[Supplied records — start]

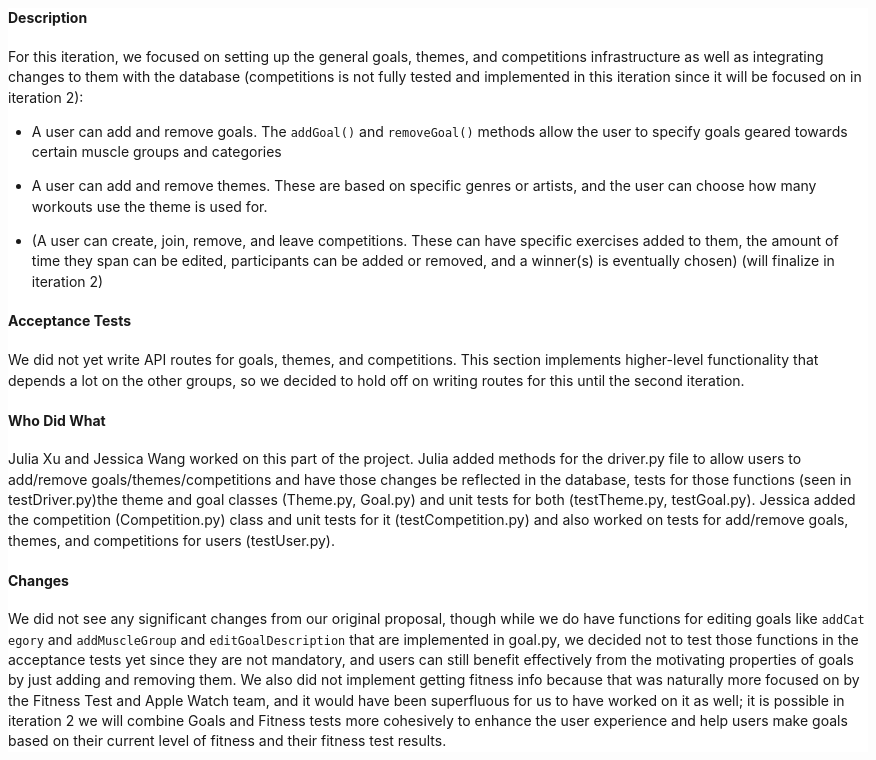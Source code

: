 #### Description

For this iteration, we focused on setting up the general goals, themes, and competitions infrastructure as well as integrating changes to them with the database (competitions is not fully tested and implemented in this iteration since it will be focused on in iteration 2):

* A user can add and remove goals. The `addGoal()` and `removeGoal()` methods allow the user to specify goals geared towards certain muscle groups and categories

* A user can add and remove themes. These are based on specific genres or artists, and the user can choose how many workouts use the theme is used for.

* (A user can create, join, remove, and leave competitions. These can have specific exercises added to them, the amount of time they span can be edited, participants can be added or removed, and a winner(s) is eventually chosen) (will finalize in iteration 2)

#### Acceptance Tests

We did not yet write API routes for goals, themes, and competitions. This section implements higher-level functionality that depends a lot on the other groups, so we decided to hold off on writing routes for this until the second iteration.

#### Who Did What

Julia Xu and Jessica Wang worked on this part of the project. Julia added methods for the driver.py file to allow users to add/remove goals/themes/competitions and have those changes be reflected in the database, tests for those functions (seen in testDriver.py)the theme and goal classes (Theme.py, Goal.py) and unit tests for both (testTheme.py, testGoal.py). Jessica added the competition (Competition.py) class and unit tests for it (testCompetition.py) and also worked on tests for add/remove goals, themes, and competitions for users (testUser.py).

#### Changes

We did not see any significant changes from our original proposal, though while we do have functions for editing goals like `addCategory` and `addMuscleGroup` and `editGoalDescription` that are implemented in goal.py, we decided not to test those functions in the acceptance tests yet since they are not mandatory, and users can still benefit effectively from the motivating properties of goals by just adding and removing them. We also did not implement getting fitness info because that was naturally more focused on by the Fitness Test and Apple Watch team, and it would have been superfluous for us to have worked on it as well; it is possible in iteration 2 we will combine Goals and Fitness tests more cohesively to enhance the user experience and help users make goals based on their current level of fitness and their fitness test results.
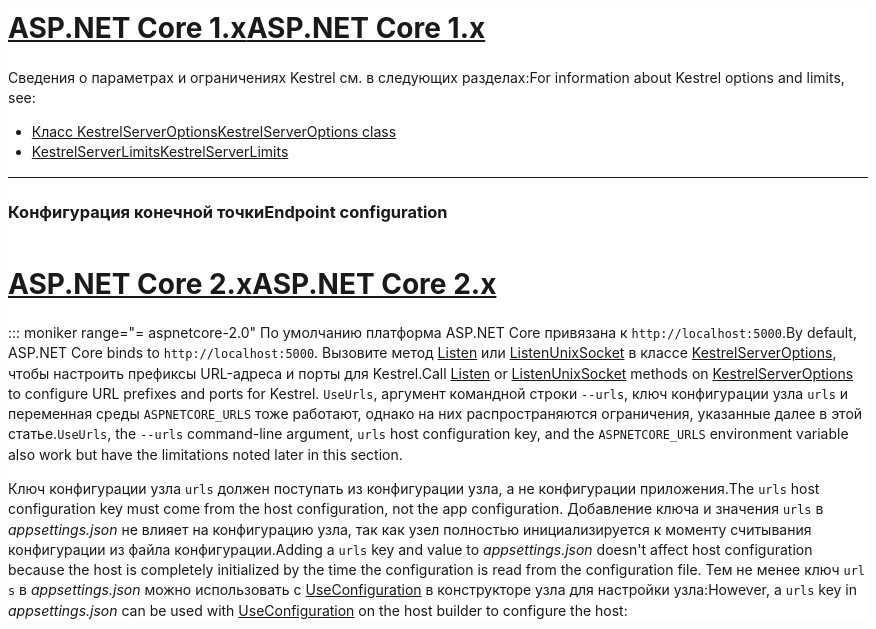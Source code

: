 # <a name="aspnet-core-1xtabaspnetcore1x"></a>[<span data-ttu-id="2a4e1-186">ASP.NET Core 1.x</span><span class="sxs-lookup"><span data-stu-id="2a4e1-186">ASP.NET Core 1.x</span></span>](#tab/aspnetcore1x/)

<span data-ttu-id="2a4e1-187">Сведения о параметрах и ограничениях Kestrel см. в следующих разделах:</span><span class="sxs-lookup"><span data-stu-id="2a4e1-187">For information about Kestrel options and limits, see:</span></span>

* [<span data-ttu-id="2a4e1-188">Класс KestrelServerOptions</span><span class="sxs-lookup"><span data-stu-id="2a4e1-188">KestrelServerOptions class</span></span>](/dotnet/api/microsoft.aspnetcore.server.kestrel.kestrelserveroptions?view=aspnetcore-1.1)
* [<span data-ttu-id="2a4e1-189">KestrelServerLimits</span><span class="sxs-lookup"><span data-stu-id="2a4e1-189">KestrelServerLimits</span></span>](/dotnet/api/microsoft.aspnetcore.server.kestrel.kestrelserverlimits?view=aspnetcore-1.1)

---

### <a name="endpoint-configuration"></a><span data-ttu-id="2a4e1-190">Конфигурация конечной точки</span><span class="sxs-lookup"><span data-stu-id="2a4e1-190">Endpoint configuration</span></span>

# <a name="aspnet-core-2xtabaspnetcore2x"></a>[<span data-ttu-id="2a4e1-191">ASP.NET Core 2.x</span><span class="sxs-lookup"><span data-stu-id="2a4e1-191">ASP.NET Core 2.x</span></span>](#tab/aspnetcore2x/)

::: moniker range="= aspnetcore-2.0"
<span data-ttu-id="2a4e1-192">По умолчанию платформа ASP.NET Core привязана к `http://localhost:5000`.</span><span class="sxs-lookup"><span data-stu-id="2a4e1-192">By default, ASP.NET Core binds to `http://localhost:5000`.</span></span> <span data-ttu-id="2a4e1-193">Вызовите метод [Listen](/dotnet/api/microsoft.aspnetcore.server.kestrel.core.kestrelserveroptions.listen) или [ListenUnixSocket](/dotnet/api/microsoft.aspnetcore.server.kestrel.core.kestrelserveroptions.listenunixsocket) в классе [KestrelServerOptions](/dotnet/api/microsoft.aspnetcore.server.kestrel.core.kestrelserveroptions), чтобы настроить префиксы URL-адреса и порты для Kestrel.</span><span class="sxs-lookup"><span data-stu-id="2a4e1-193">Call [Listen](/dotnet/api/microsoft.aspnetcore.server.kestrel.core.kestrelserveroptions.listen) or [ListenUnixSocket](/dotnet/api/microsoft.aspnetcore.server.kestrel.core.kestrelserveroptions.listenunixsocket) methods on [KestrelServerOptions](/dotnet/api/microsoft.aspnetcore.server.kestrel.core.kestrelserveroptions) to configure URL prefixes and ports for Kestrel.</span></span> <span data-ttu-id="2a4e1-194">`UseUrls`, аргумент командной строки `--urls`, ключ конфигурации узла `urls` и переменная среды `ASPNETCORE_URLS` тоже работают, однако на них распространяются ограничения, указанные далее в этой статье.</span><span class="sxs-lookup"><span data-stu-id="2a4e1-194">`UseUrls`, the `--urls` command-line argument, `urls` host configuration key, and the `ASPNETCORE_URLS` environment variable also work but have the limitations noted later in this section.</span></span>

<span data-ttu-id="2a4e1-195">Ключ конфигурации узла `urls` должен поступать из конфигурации узла, а не конфигурации приложения.</span><span class="sxs-lookup"><span data-stu-id="2a4e1-195">The `urls` host configuration key must come from the host configuration, not the app configuration.</span></span> <span data-ttu-id="2a4e1-196">Добавление ключа и значения `urls` в *appsettings.json* не влияет на конфигурацию узла, так как узел полностью инициализируется к моменту считывания конфигурации из файла конфигурации.</span><span class="sxs-lookup"><span data-stu-id="2a4e1-196">Adding a `urls` key and value to *appsettings.json* doesn't affect host configuration because the host is completely initialized by the time the configuration is read from the configuration file.</span></span> <span data-ttu-id="2a4e1-197">Тем не менее ключ `urls` в *appsettings.json* можно использовать с [UseConfiguration](/dotnet/api/microsoft.aspnetcore.hosting.hostingabstractionswebhostbuilderextensions.useconfiguration) в конструкторе узла для настройки узла:</span><span class="sxs-lookup"><span data-stu-id="2a4e1-197">However, a `urls` key in *appsettings.json* can be used with [UseConfiguration](/dotnet/api/microsoft.aspnetcore.hosting.hostingabstractionswebhostbuilderextensions.useconfiguration) on the host builder to configure the host:</span></span>
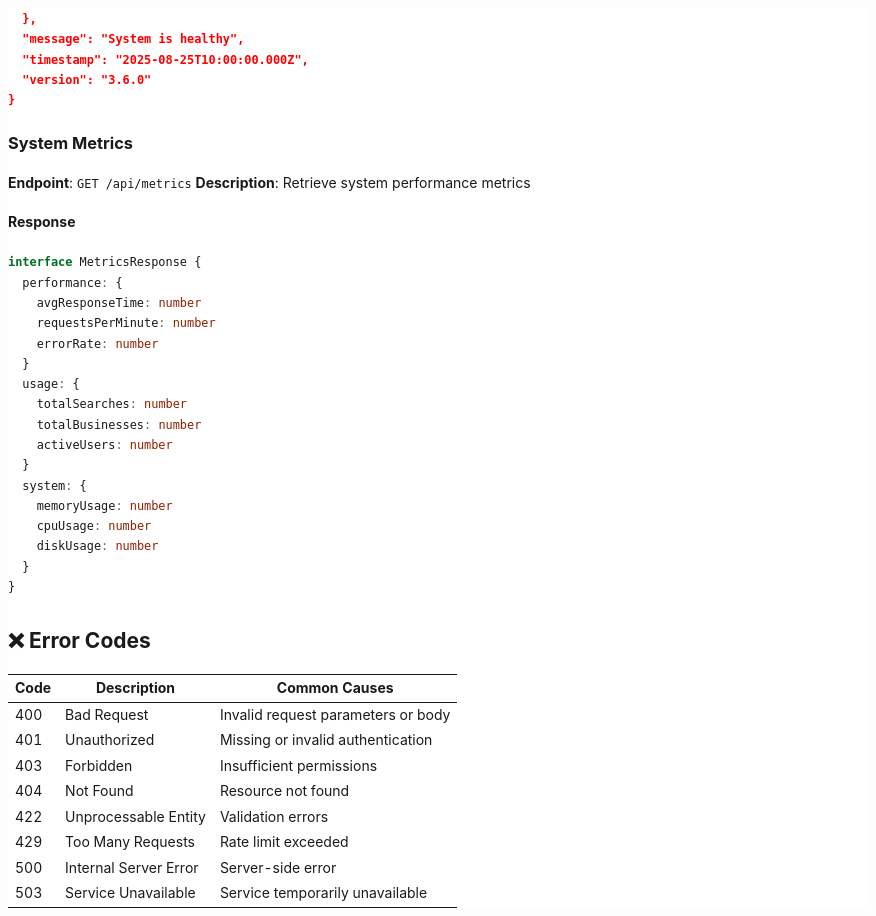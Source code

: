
 ```json
  },
  "message": "System is healthy",
  "timestamp": "2025-08-25T10:00:00.000Z",
  "version": "3.6.0"
}
```

### System Metrics

**Endpoint**: `GET /api/metrics` **Description**: Retrieve system performance
metrics

#### Response

```typescript
interface MetricsResponse {
  performance: {
    avgResponseTime: number
    requestsPerMinute: number
    errorRate: number
  }
  usage: {
    totalSearches: number
    totalBusinesses: number
    activeUsers: number
  }
  system: {
    memoryUsage: number
    cpuUsage: number
    diskUsage: number
  }
}
```

## ❌ Error Codes

| Code | Description           | Common Causes                      |
| ---- | --------------------- | ---------------------------------- |
| 400  | Bad Request           | Invalid request parameters or body |
| 401  | Unauthorized          | Missing or invalid authentication  |
| 403  | Forbidden             | Insufficient permissions           |
| 404  | Not Found             | Resource not found                 |
| 422  | Unprocessable Entity  | Validation errors                  |
| 429  | Too Many Requests     | Rate limit exceeded                |
| 500  | Internal Server Error | Server-side error                  |
| 503  | Service Unavailable   | Service temporarily unavailable    |
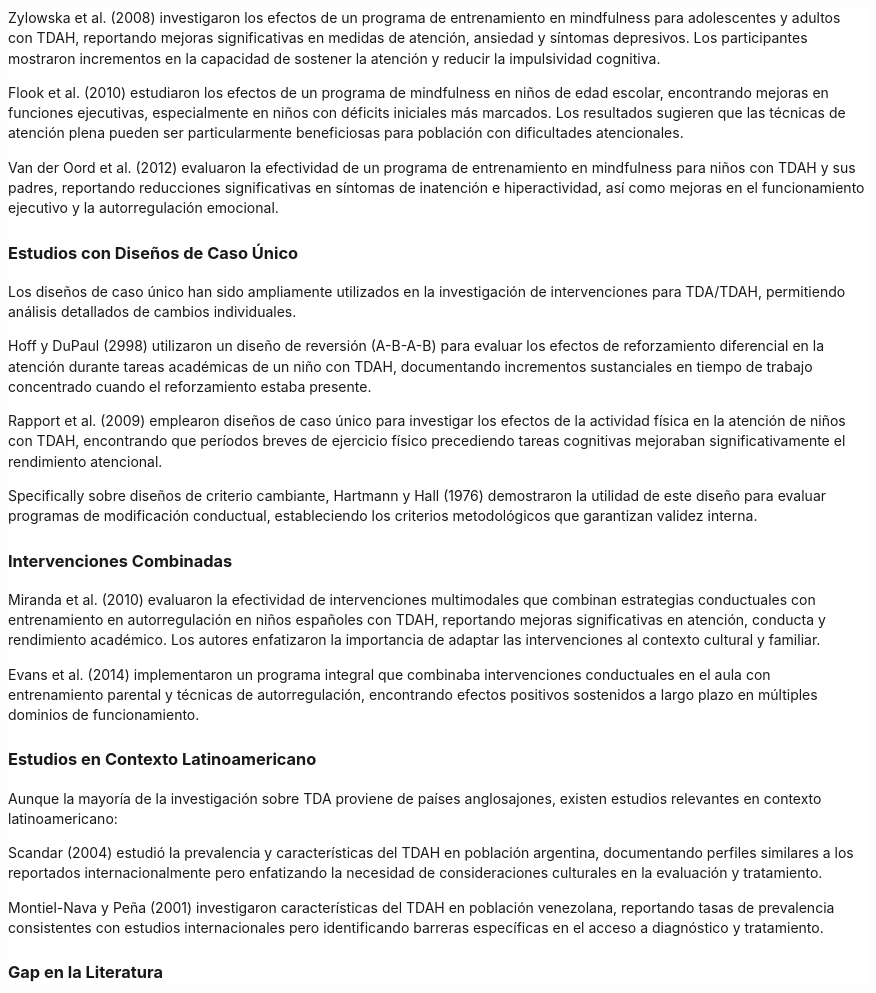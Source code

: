 Zylowska et al. (2008) investigaron los efectos de un programa de entrenamiento en mindfulness para adolescentes y adultos con TDAH, reportando mejoras significativas en medidas de atención, ansiedad y síntomas depresivos. Los participantes mostraron incrementos en la capacidad de sostener la atención y reducir la impulsividad cognitiva.

Flook et al. (2010) estudiaron los efectos de un programa de mindfulness en niños de edad escolar, encontrando mejoras en funciones ejecutivas, especialmente en niños con déficits iniciales más marcados. Los resultados sugieren que las técnicas de atención plena pueden ser particularmente beneficiosas para población con dificultades atencionales.

Van der Oord et al. (2012) evaluaron la efectividad de un programa de entrenamiento en mindfulness para niños con TDAH y sus padres, reportando reducciones significativas en síntomas de inatención e hiperactividad, así como mejoras en el funcionamiento ejecutivo y la autorregulación emocional.

### Estudios con Diseños de Caso Único

Los diseños de caso único han sido ampliamente utilizados en la investigación de intervenciones para TDA/TDAH, permitiendo análisis detallados de cambios individuales.

Hoff y DuPaul (2998) utilizaron un diseño de reversión (A-B-A-B) para evaluar los efectos de reforzamiento diferencial en la atención durante tareas académicas de un niño con TDAH, documentando incrementos sustanciales en tiempo de trabajo concentrado cuando el reforzamiento estaba presente.

Rapport et al. (2009) emplearon diseños de caso único para investigar los efectos de la actividad física en la atención de niños con TDAH, encontrando que períodos breves de ejercicio físico precediendo tareas cognitivas mejoraban significativamente el rendimiento atencional.

Specifically sobre diseños de criterio cambiante, Hartmann y Hall (1976) demostraron la utilidad de este diseño para evaluar programas de modificación conductual, estableciendo los criterios metodológicos que garantizan validez interna.

### Intervenciones Combinadas

Miranda et al. (2010) evaluaron la efectividad de intervenciones multimodales que combinan estrategias conductuales con entrenamiento en autorregulación en niños españoles con TDAH, reportando mejoras significativas en atención, conducta y rendimiento académico. Los autores enfatizaron la importancia de adaptar las intervenciones al contexto cultural y familiar.

Evans et al. (2014) implementaron un programa integral que combinaba intervenciones conductuales en el aula con entrenamiento parental y técnicas de autorregulación, encontrando efectos positivos sostenidos a largo plazo en múltiples dominios de funcionamiento.

### Estudios en Contexto Latinoamericano

Aunque la mayoría de la investigación sobre TDA proviene de países anglosajones, existen estudios relevantes en contexto latinoamericano:

Scandar (2004) estudió la prevalencia y características del TDAH en población argentina, documentando perfiles similares a los reportados internacionalmente pero enfatizando la necesidad de consideraciones culturales en la evaluación y tratamiento.

Montiel-Nava y Peña (2001) investigaron características del TDAH en población venezolana, reportando tasas de prevalencia consistentes con estudios internacionales pero identificando barreras específicas en el acceso a diagnóstico y tratamiento.

### Gap en la Literatura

[Supplied records — finish]

Return every line of the records in which the word "since" is found.

Expected answer:
For this iteration, we focused on setting up the general goals, themes, and competitions infrastructure as well as integrating changes to them with the database (competitions is not fully tested and implemented in this iteration since it will be focused on in iteration 2):
We did not see any significant changes from our original proposal, though while we do have functions for editing goals like `addCategory` and `addMuscleGroup` and `editGoalDescription` that are implemented in goal.py, we decided not to test those functions in the acceptance tests yet since they are not mandatory, and users can still benefit effectively from the motivating properties of goals by just adding and removing them. We also did not implement getting fitness info because that was naturally more focused on by the Fitness Test and Apple Watch team, and it would have been superfluous for us to have worked on it as well; it is possible in iteration 2 we will combine Goals and Fitness tests more cohesively to enhance the user experience and help users make goals based on their current level of fitness and their fitness test results.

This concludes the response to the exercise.